Work item: Could you copy exactly the lines from the start of the records through the one containing "The scalar verifier", both included, and leave out the pictures?

Recorded data:
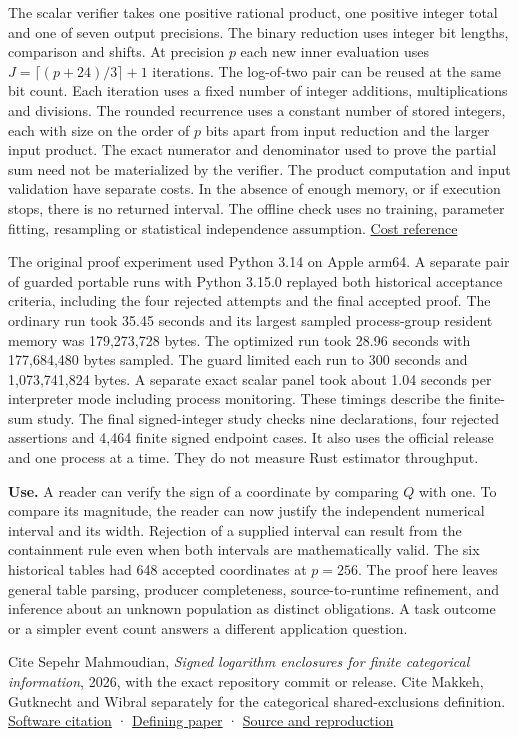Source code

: The scalar verifier takes one positive rational product, one positive integer total and one of seven output precisions. The binary reduction uses integer bit lengths, comparison and shifts. At precision \(p\) each new inner evaluation uses \(J=\lceil(p+24)/3\rceil+1\) iterations. The log-of-two pair can be reused at the same bit count. Each iteration uses a fixed number of integer additions, multiplications and divisions. The rounded recurrence uses a constant number of stored integers, each with size on the order of \(p\) bits apart from input reduction and the larger input product. The exact numerator and denominator used to prove the partial sum need not be materialized by the verifier. The product computation and input validation have separate costs. In the absence of enough memory, or if execution stops, there is no returned interval. The offline check uses no training, parameter fitting, resampling or statistical independence assumption. \href{https://github.com/sepahead/pid-rs/blob/main/RUST_IMPLEMENTATION_AND_COST.md}{Cost reference}

The original proof experiment used Python 3.14 on Apple arm64. A separate pair of guarded portable runs with Python 3.15.0 replayed both historical acceptance criteria, including the four rejected attempts and the final accepted proof. The ordinary run took 35.45 seconds and its largest sampled process-group resident memory was 179,273,728 bytes. The optimized run took 28.96 seconds with 177,684,480 bytes sampled. The guard limited each run to 300 seconds and 1,073,741,824 bytes. A separate exact scalar panel took about 1.04 seconds per interpreter mode including process monitoring. These timings describe the finite-sum study. The final signed-integer study checks nine declarations, four rejected assertions and 4,464 finite signed endpoint cases. It also uses the official release and one process at a time. They do not measure Rust estimator throughput.

\textbf{Use.} A reader can verify the sign of a coordinate by comparing \(Q\) with one. To compare its magnitude, the reader can now justify the independent numerical interval and its width. Rejection of a supplied interval can result from the containment rule even when both intervals are mathematically valid. The six historical tables had 648 accepted coordinates at \(p=256\). The proof here leaves general table parsing, producer completeness, source-to-runtime refinement, and inference about an unknown population as distinct obligations. A task outcome or a simpler event count answers a different application question.

Cite Sepehr Mahmoudian, \emph{Signed logarithm enclosures for finite categorical information}, 2026, with the exact repository commit or release. Cite Makkeh, Gutknecht and Wibral separately for the categorical shared-exclusions definition. \href{https://github.com/sepahead/pid-rs/blob/main/CITATION.cff}{Software citation} · \href{https://doi.org/10.1103/PhysRevE.103.032149}{Defining paper} · \href{https://github.com/sepahead/pid-rs/blob/main/audit/research/signed-log-certificate-enclosure/EVIDENCE.md}{Source and reproduction}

Response to this exercise:
Source code

: The scalar verifier takes one positive rational product, one positive integer total and one of seven output precisions. The binary reduction uses integer bit lengths, comparison and shifts. At precision \(p\) each new inner evaluation uses \(J=\lceil(p+24)/3\rceil+1\) iterations. The log-of-two pair can be reused at the same bit count. Each iteration uses a fixed number of integer additions, multiplications and divisions. The rounded recurrence uses a constant number of stored integers, each with size on the order of \(p\) bits apart from input reduction and the larger input product. The exact numerator and denominator used to prove the partial sum need not be materialized by the verifier. The product computation and input validation have separate costs. In the absence of enough memory, or if execution stops, there is no returned interval. The offline check uses no training, parameter fitting, resampling or statistical independence assumption. \href{https://github.com/sepahead/pid-rs/blob/main/RUST_IMPLEMENTATION_AND_COST.md}{Cost reference}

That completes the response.